A popular machine learning podcast, ML Street Talk, recently featured Computer Science Professor Sameer Singh and Ph.D. student Yasaman Razeghi discussing their paper, “Impact of Pretraining Term Frequencies on Few-Shot Reasoning.” Co-authored with Robert Logan, also a Ph.D. student in UCI’s Donald Bren School of Information and Computer Sciences (ICS), and Matt Gardner, a principal researcher at Microsoft, the paper suggests that large language models perform well on reasoning tasks not because the models can reason well but maybe because they’ve memorized the dataset.

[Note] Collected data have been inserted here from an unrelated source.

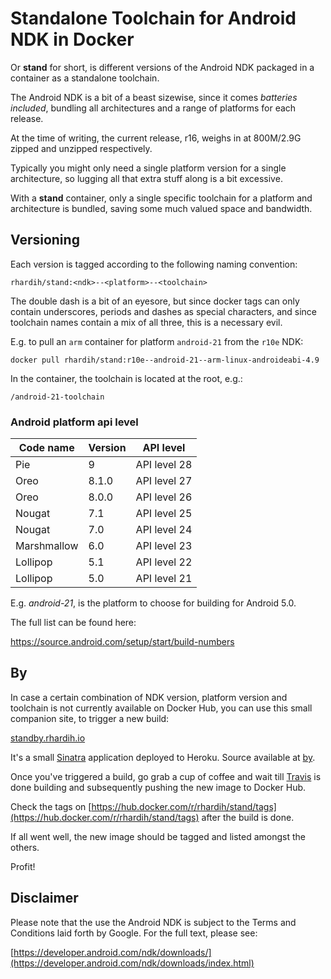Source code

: # Standalone Toolchain for Android NDK in Docker

Or **stand** for short, is different versions of the Android NDK packaged in a
container as a standalone toolchain.

The Android NDK is a bit of a beast sizewise, since it comes *batteries
included*, bundling all architectures and a range of platforms for each release.

At the time of writing, the current release, r16, weighs in at 800M/2.9G zipped
and unzipped respectively.

Typically you might only need a single platform version for a single
architecture, so lugging all that extra stuff along is a bit excessive.

With a **stand** container, only a single specific toolchain for a platform and
architecture is bundled, saving some much valued space and bandwidth.

## Versioning

Each version is tagged according to the following naming convention:

`rhardih/stand:<ndk>--<platform>--<toolchain>`

The double dash is a bit of an eyesore, but since docker tags can only contain
underscores, periods and dashes as special characters, and since toolchain names
contain a mix of all three, this is a necessary evil.

E.g. to pull an `arm` container for platform `android-21` from the `r10e` NDK:

`docker pull rhardih/stand:r10e--android-21--arm-linux-androideabi-4.9`

In the container, the toolchain is located at the root, e.g.:

`/android-21-toolchain`

### Android platform api level

|Code name|Version|API level|
|--- |--- |--- |
|Pie|9|API level 28|
|Oreo|8.1.0|API level 27|
|Oreo|8.0.0|API level 26|
|Nougat|7.1|API level 25|
|Nougat|7.0|API level 24|
|Marshmallow|6.0|API level 23|
|Lollipop|5.1|API level 22|
|Lollipop|5.0|API level 21|

E.g. *android-21*, is the platform to choose for building for Android 5.0.

The full list can be found here:

https://source.android.com/setup/start/build-numbers

## By

In case a certain combination of NDK version, platform version and toolchain is not
currently available on Docker Hub, you can use this small companion site, to trigger a new build:

[standby.rhardih.io](https://standby.rhardih.io)

It's a small [Sinatra](http://sinatrarb.com) application deployed to Heroku.
Source available at [by](https://github.com/rhardih/by).

Once you've triggered a build, go grab a cup of coffee and wait till [Travis](https://travis-ci.org/rhardih/stand) is done building and subsequently pushing
the new image to Docker Hub.

Check the tags on [https://hub.docker.com/r/rhardih/stand/tags](https://hub.docker.com/r/rhardih/stand/tags) after the build is done.

If all went well, the new image should be tagged and listed amongst the others.

Profit!

## Disclaimer

Please note that the use the Android NDK is subject to the Terms and Conditions
laid forth by Google. For the full text, please see:

[https://developer.android.com/ndk/downloads/](https://developer.android.com/ndk/downloads/index.html)
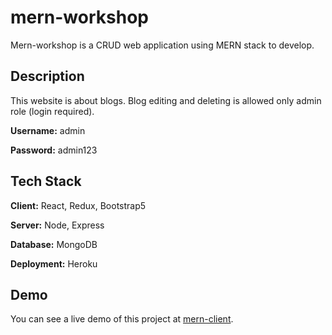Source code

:
# mern-workshop

Mern-workshop is a CRUD web application using MERN stack to develop.


## Description

This website is about blogs. Blog editing and deleting is allowed only admin role (login required).

**Username:** admin

**Password:** admin123

## Tech Stack

**Client:** React, Redux, Bootstrap5

**Server:** Node, Express

**Database:** MongoDB

**Deployment:** Heroku

## Demo

You can see a live demo of this project at [mern-client](https://mern-stack-ws-client.herokuapp.com/).

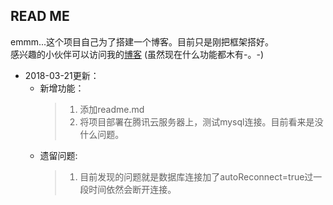 [blogLocation]: http://www.sucreyy.com  

READ ME
---
emmm...这个项目自己为了搭建一个博客。目前只是刚把框架搭好。  
感兴趣的小伙伴可以访问我的[博客][blogLocation] (虽然现在什么功能都木有-。-)

* 2018-03-21更新：
    * 新增功能：
        >1. 添加readme.md
        >2. 将项目部署在腾讯云服务器上，测试mysql连接。目前看来是没什么问题。
    * 遗留问题:
        >1. 目前发现的问题就是数据库连接加了autoReconnect=true过一段时间依然会断开连接。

“Thank you for writing this paper,” says co-host Keith Duggar during the podcast (available on YouTube and Anchor). “You bring up this absolutely crucial point that the pre-training data has to be considered when you’re talking about the performance of the model [and] this paper directly strikes at and proves it’s not doing reasoning.”
Co-host Tim Scarfe agrees, “I think your work is a bit of a reality check.”
Duggar and Scarfe aren’t the only people in the machine learning world to praise the paper. “Incredibly important result,” tweeted Gary Marcus, founder and CEO of Robust.AI. “Quite interesting analysis that shows large language model few-shot performance for arithmetic is correlated with the training set term frequency of the numbers in the arithmetic expression,” tweeted Jeff Dean, senior fellow and senior VP of Google AI.
“We are among the first to show the effect of large pre-trained corpus on the model’s performance,” says Razeghi. “Our analysis shows that their performance is pretty sensitive to statistics from the pre-training data, and raising serious concerns about the robustness of their reasoning capabilities.”
Razeghi, who will be interning with the Blueshift at Google Research this summer, goes on to say that she hopes “more people take the effect of pre-training corpus into account while they are evaluating the language models.”
— Shani Murray